Monday, August 10, 2009


“Nature often holds up a mirror so we can see more clearly the ongoing processes of growth, renewal, and transformation in our lives.”

It’s been awhile. I think as time flys by—things that may have once felt new and exotic; become normal, which makes it difficult to write often, and I am not able to access the internet as often any more as well.

May things have occurred, for one the Deaf Beauty Pageant. The whole day was very fun, an exciting celebration of the Deaf. I met many Deaf people from all over the Kenya ,Tanzania, and Uganda. Thanks to some friends who visited, the whole day ran smoothly—but on Kenya time (very late).

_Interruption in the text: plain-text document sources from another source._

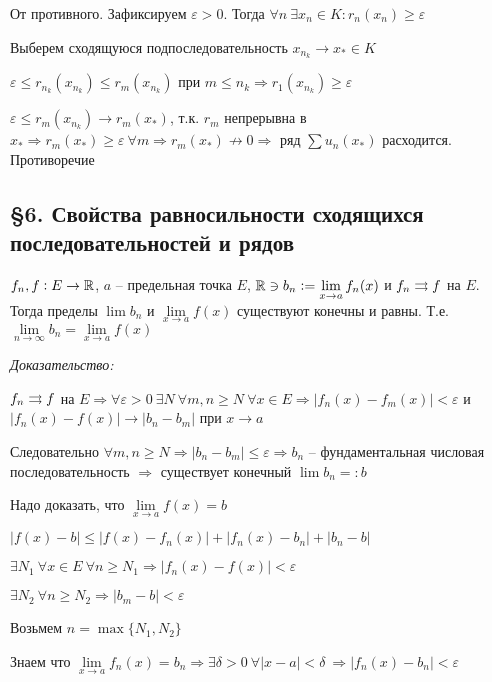 \documentclass[12pt]{article}
\begin{document}
От противного. Зафиксируем $\varepsilon > 0$. Тогда $\forall n\ \exists x_n \in K : r_n(x_n) \geq \varepsilon$

Выберем сходящуюся подпоследовательность $x_{n_k} \to x_* \in K$

$\varepsilon \leq r_{n_k}(x_{n_k}) \leq r_{m}(x_{n_k})$ при $m \leq n_k \Rightarrow r_1(x_{n_k}) \geq \varepsilon$

$\varepsilon \leq r_m(x_{n_k}) \to r_m(x_*)$, т.к. $r_m$ непрерывна в $x_* \Rightarrow r_m(x_*) \geq \varepsilon\ \forall m \Rightarrow r_m(x_*) \not\to 0 \Rightarrow$ ряд $\sum u_n(x_*)$ расходится. Противоречие 

\subsection{\S 6. Свойства равносильности сходящихся последовательностей и рядов}

\begin{theo}{}
    $f_n, f : E \to \mathbb R$, $a$ -- предельная точка $E$, $\mathbb R \ni b_n := \lim\limits_{x \to a} f_n(x)$ и $f_n \rightrightarrows f$ на $E$. Тогда пределы $\lim b_n$ и $\lim\limits_{x \to a} f(x)$ существуют конечны и равны. Т.е. $\lim\limits_{n \to \infty} b_n = \lim\limits_{x \to a} f(x)$
\end{theo}

\textit{Доказательство:}

$f_n \rightrightarrows f$ на $E \Rightarrow \forall \varepsilon > 0\ \exists N\ \forall m, n \geq N\ \forall x \in E \Rightarrow |f_n(x) - f_m(x)| < \varepsilon$ и $|f_n(x) - f(x)| \to |b_n - b_m|$ при $x \to a$

Следовательно $\forall m, n \geq N \Rightarrow |b_n - b_m| \leq \varepsilon \Rightarrow b_n$ -- фундаментальная числовая последовательность $\Rightarrow$ существует конечный $\lim b_n =: b$

Надо доказать, что $\lim\limits_{x \to a} f(x) = b$

$|f(x) - b| \leq |f(x) - f_n(x)| + |f_n(x) - b_n| + |b_n - b|$

$\exists N_1\ \forall x \in E\ \forall n \geq N_1 \Rightarrow |f_n(x) - f(x)| < \varepsilon$

$\exists N_2\ \forall n \geq N_2 \Rightarrow |b_m - b| < \varepsilon$

Возьмем $n = \max\{N_1, N_2\}$

Знаем что $\lim\limits_{x \to a} f_n(x) = b_n \Rightarrow \exists \delta > 0\ \forall |x - a| < \delta\ \Rightarrow |f_n(x) - b_n| < \varepsilon$
\end{document}

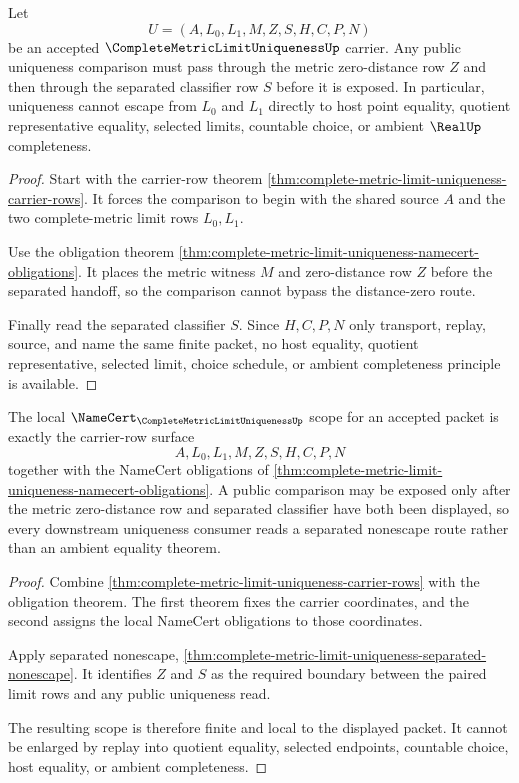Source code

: \begin{theorem}
\label{thm:complete-metric-limit-uniqueness-separated-nonescape}
Let
$$
U=(A,L_{0},L_{1},M,Z,S,H,C,P,N)
$$
be an accepted $\CompleteMetricLimitUniquenessUp$ carrier. Any public uniqueness comparison must pass through the metric zero-distance row $Z$ and then through the separated classifier row $S$ before it is exposed. In particular, uniqueness cannot escape from $L_{0}$ and $L_{1}$ directly to host point equality, quotient representative equality, selected limits, countable choice, or ambient $\RealUp$ completeness.
\end{theorem}
\begin{proof}
Start with the carrier-row theorem \autoref{thm:complete-metric-limit-uniqueness-carrier-rows}. It forces the comparison to begin with the shared source $A$ and the two complete-metric limit rows $L_{0},L_{1}$.

Use the obligation theorem \autoref{thm:complete-metric-limit-uniqueness-namecert-obligations}. It places the metric witness $M$ and zero-distance row $Z$ before the separated handoff, so the comparison cannot bypass the distance-zero route.

Finally read the separated classifier $S$. Since $H,C,P,N$ only transport, replay, source, and name the same finite packet, no host equality, quotient representative, selected limit, choice schedule, or ambient completeness principle is available.
\end{proof}

\begin{theorem}
\label{thm:complete-metric-limit-uniqueness-namecert-scope}
The local $\NameCert_{\CompleteMetricLimitUniquenessUp}$ scope for an accepted packet is exactly the carrier-row surface
$$
A,L_{0},L_{1},M,Z,S,H,C,P,N
$$
together with the NameCert obligations of \autoref{thm:complete-metric-limit-uniqueness-namecert-obligations}. A public comparison may be exposed only after the metric zero-distance row and separated classifier have both been displayed, so every downstream uniqueness consumer reads a separated nonescape route rather than an ambient equality theorem.
\end{theorem}
\begin{proof}
Combine \autoref{thm:complete-metric-limit-uniqueness-carrier-rows} with the obligation theorem. The first theorem fixes the carrier coordinates, and the second assigns the local NameCert obligations to those coordinates.

Apply separated nonescape, \autoref{thm:complete-metric-limit-uniqueness-separated-nonescape}. It identifies $Z$ and $S$ as the required boundary between the paired limit rows and any public uniqueness read.

The resulting scope is therefore finite and local to the displayed packet. It cannot be enlarged by replay into quotient equality, selected endpoints, countable choice, host equality, or ambient completeness.
\end{proof}

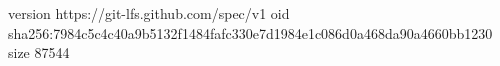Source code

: version https://git-lfs.github.com/spec/v1
oid sha256:7984c5c4c40a9b5132f1484fafc330e7d1984e1c086d0a468da90a4660bb1230
size 87544
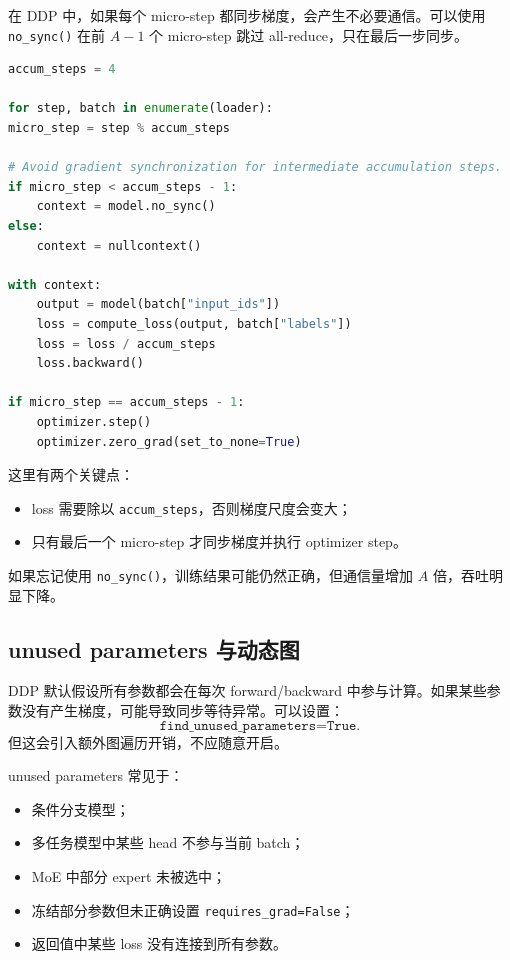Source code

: 在 DDP 中，如果每个 micro-step 都同步梯度，会产生不必要通信。可以使用 \texttt{no_sync()} 在前 $A-1$ 个 micro-step 跳过 all-reduce，只在最后一步同步。

\begin{lstlisting}[language=Python,caption={DDP 中使用 no_sync 做梯度累积},label={lst:ddp-no-sync-gradient-accumulation}]
accum_steps = 4

for step, batch in enumerate(loader):
micro_step = step % accum_steps

# Avoid gradient synchronization for intermediate accumulation steps.
if micro_step < accum_steps - 1:
    context = model.no_sync()
else:
    context = nullcontext()

with context:
    output = model(batch["input_ids"])
    loss = compute_loss(output, batch["labels"])
    loss = loss / accum_steps
    loss.backward()

if micro_step == accum_steps - 1:
    optimizer.step()
    optimizer.zero_grad(set_to_none=True)

\end{lstlisting}

这里有两个关键点：

\begin{itemize}
\item loss 需要除以 \texttt{accum_steps}，否则梯度尺度会变大；
\item 只有最后一个 micro-step 才同步梯度并执行 optimizer step。
\end{itemize}

如果忘记使用 \texttt{no_sync()}，训练结果可能仍然正确，但通信量增加 $A$ 倍，吞吐明显下降。

\subsection{unused parameters 与动态图}
\label{subsec:unused-parameters-and-dynamic-graph}

DDP 默认假设所有参数都会在每次 forward/backward 中参与计算。如果某些参数没有产生梯度，可能导致同步等待异常。可以设置：
\[
\texttt{find_unused_parameters=True}.
\]
但这会引入额外图遍历开销，不应随意开启。

unused parameters 常见于：

\begin{itemize}
\item 条件分支模型；
\item 多任务模型中某些 head 不参与当前 batch；
\item MoE 中部分 expert 未被选中；
\item 冻结部分参数但未正确设置 \texttt{requires_grad=False}；
\item 返回值中某些 loss 没有连接到所有参数。
\end{itemize}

School is closed for the month of August. I miss my students; the school without the students is lifeless! They completed their exams; I awaited their results anxiously. My class 5 KSL did excellent—they are able to do so much, one student even got 100 percent! Class 7 social studies, was not as successful. I know they have learned a lot but the many challenge is still reading, they may know the answer to the test when I sign it, but when it is on the paper they cannot read well enough to understand the question—I have a lot of work for next term. Next term I requested to teach more, so my classes will double—I am excited because I love being in the classroom. I watch them go home with a heavy heart, knowing they may have no one to talk to in their family, or maybe no one who believes in them. September will come soon!

Now that I have had some time off I have finally gone on Safari! I took a trip to the Rift Valley—where all of humanity began! Thousand of years ago from the volcanic valley, modern humans developed, struggled to survive and to my surprise, still do. The area was a contrast to the lush farm land or the central highlands—instead the rain failed, and it is impossibly dry. The area is still beautiful, the valley is deeps with rolling hills, soda lakes, millions of flamingos, and overflowing with animals. I visited Lake Nakuru National Park, which is known for flamingos,and rhinos. Rhinoceros are one of the most endangered species in the world, so I surprised to see so many around the park. I felt unfeasibly small compared to this massive animal, which resembled something from Jurassic park, rather then the world I live in. The park also had many water buffalo—which was also huge- with their large horns and massive weight I was told they actually rule the park. We approached two in our car and I guess we got a bit too close; the water buffalo looked me straight in the eye, and there was no question we knew what he meant; get away. In the park were many baboons, zebra, giraffe, and antelope. The beauty of nature, leaves no question the importance of conservation to ensure the survival of these species.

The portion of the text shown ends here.